Pascal Ah-Kine (Intern, University of Southampton)
Neil Robjohns (Company Supervisor, Barnett Waddingham)
Jon Forster (Academic Mentor, University of Southampton)
Melvin Brown (Technology Translator, Industrial Mathematics KTN)

This Internship project was hosted by Barnett Waddingham on behalf of The Actuarial Profession, in conjunction with the University of Southampton. It is part of the KTN's Industrial Mathematics Internships Programme, co-funded by EPSRC. Start date: October 2009; duration: 4 months.

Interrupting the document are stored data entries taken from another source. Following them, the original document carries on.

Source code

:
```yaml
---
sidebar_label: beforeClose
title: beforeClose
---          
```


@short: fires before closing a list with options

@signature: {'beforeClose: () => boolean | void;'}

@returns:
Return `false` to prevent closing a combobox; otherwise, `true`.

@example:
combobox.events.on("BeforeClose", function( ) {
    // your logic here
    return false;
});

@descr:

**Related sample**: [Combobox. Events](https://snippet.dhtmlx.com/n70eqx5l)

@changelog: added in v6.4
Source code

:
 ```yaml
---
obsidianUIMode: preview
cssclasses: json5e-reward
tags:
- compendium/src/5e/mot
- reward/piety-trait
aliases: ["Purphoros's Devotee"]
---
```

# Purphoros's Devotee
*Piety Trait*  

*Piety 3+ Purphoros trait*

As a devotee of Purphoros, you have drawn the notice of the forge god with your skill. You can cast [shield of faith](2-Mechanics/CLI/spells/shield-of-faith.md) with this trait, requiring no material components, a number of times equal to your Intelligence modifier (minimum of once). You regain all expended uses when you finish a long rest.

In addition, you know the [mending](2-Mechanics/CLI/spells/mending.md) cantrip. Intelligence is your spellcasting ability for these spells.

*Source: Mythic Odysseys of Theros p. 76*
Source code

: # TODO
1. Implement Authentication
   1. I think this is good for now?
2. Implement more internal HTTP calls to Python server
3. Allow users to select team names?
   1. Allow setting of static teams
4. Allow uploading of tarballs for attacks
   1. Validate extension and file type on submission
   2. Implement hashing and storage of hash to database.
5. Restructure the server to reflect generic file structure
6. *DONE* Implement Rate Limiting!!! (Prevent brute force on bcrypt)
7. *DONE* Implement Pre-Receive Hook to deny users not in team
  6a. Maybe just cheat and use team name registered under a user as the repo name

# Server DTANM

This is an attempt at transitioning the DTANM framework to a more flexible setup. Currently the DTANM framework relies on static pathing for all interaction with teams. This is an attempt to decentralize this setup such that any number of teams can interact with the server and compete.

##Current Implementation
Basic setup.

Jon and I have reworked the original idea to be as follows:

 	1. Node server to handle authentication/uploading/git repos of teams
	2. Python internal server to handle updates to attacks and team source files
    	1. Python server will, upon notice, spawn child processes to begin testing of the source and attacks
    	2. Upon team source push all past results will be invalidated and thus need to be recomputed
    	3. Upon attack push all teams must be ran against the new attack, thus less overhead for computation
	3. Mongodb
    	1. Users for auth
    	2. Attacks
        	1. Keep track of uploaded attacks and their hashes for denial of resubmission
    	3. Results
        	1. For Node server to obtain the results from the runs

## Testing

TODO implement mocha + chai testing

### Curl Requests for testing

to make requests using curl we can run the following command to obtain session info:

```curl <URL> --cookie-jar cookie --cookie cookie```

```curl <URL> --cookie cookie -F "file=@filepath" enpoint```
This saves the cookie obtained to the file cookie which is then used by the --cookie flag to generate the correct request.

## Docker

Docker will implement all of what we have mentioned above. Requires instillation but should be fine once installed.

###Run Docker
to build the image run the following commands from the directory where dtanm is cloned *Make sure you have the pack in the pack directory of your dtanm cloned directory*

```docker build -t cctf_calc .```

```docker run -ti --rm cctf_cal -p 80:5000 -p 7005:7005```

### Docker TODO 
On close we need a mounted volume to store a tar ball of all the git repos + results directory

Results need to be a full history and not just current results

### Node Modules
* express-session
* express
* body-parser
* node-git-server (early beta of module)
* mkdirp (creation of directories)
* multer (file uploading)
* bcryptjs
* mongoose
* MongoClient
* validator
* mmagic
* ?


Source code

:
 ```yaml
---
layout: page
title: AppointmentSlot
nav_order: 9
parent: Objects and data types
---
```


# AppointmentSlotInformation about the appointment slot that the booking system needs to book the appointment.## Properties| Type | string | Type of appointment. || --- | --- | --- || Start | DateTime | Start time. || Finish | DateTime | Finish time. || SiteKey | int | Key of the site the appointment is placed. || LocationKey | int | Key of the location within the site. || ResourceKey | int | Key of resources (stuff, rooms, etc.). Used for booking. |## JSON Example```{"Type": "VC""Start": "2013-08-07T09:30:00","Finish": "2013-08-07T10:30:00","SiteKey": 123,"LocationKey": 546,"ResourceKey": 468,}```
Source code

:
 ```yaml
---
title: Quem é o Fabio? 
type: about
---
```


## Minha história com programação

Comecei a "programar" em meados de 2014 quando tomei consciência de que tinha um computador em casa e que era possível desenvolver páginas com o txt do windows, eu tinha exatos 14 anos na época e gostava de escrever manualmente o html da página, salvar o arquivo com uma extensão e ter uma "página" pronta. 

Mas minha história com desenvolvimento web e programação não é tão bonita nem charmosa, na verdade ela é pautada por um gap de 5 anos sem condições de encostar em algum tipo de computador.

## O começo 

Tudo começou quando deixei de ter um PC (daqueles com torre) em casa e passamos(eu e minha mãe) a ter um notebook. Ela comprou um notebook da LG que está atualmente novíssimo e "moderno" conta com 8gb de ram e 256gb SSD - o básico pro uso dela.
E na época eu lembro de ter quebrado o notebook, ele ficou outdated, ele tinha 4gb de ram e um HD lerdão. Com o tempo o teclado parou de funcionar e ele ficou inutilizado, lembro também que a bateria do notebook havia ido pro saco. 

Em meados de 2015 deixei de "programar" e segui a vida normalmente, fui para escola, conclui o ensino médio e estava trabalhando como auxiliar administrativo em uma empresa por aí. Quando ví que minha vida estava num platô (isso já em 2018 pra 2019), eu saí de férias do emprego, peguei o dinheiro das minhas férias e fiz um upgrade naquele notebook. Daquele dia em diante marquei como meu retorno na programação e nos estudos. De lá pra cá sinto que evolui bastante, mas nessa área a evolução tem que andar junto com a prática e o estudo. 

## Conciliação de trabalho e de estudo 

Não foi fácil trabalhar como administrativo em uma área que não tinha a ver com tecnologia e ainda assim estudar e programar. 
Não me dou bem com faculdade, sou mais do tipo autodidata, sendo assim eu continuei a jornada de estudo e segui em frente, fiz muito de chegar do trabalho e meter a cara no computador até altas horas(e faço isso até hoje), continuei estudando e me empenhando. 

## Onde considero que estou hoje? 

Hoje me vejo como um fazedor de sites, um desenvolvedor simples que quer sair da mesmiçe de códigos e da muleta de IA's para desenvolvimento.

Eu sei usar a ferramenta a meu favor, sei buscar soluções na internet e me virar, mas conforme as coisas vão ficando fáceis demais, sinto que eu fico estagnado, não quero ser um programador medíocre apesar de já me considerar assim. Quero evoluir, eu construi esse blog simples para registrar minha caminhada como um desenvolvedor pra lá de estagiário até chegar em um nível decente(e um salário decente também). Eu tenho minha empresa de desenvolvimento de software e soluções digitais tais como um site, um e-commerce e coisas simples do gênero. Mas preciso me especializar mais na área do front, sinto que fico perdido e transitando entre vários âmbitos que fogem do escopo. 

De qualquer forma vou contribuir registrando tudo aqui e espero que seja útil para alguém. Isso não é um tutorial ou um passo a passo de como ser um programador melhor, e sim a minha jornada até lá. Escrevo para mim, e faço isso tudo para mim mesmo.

Barnett Waddingham is an independent firm offering actuarial and consultancy services. The Intern worked with the firm’s Insurance Team, which provides actuarial advice and services in relation to life, health and general insurance.

The Actuarial Profession’s Continuous Mortality Investigation (CMI) carries out research, on behalf of the UK actuarial profession, into the mortality and morbidity experience of various types of long-term insurance and pensions business. Barnett Waddingham provides secretariat services to the CMI. This internship project relates specifically to analysis of CMI data.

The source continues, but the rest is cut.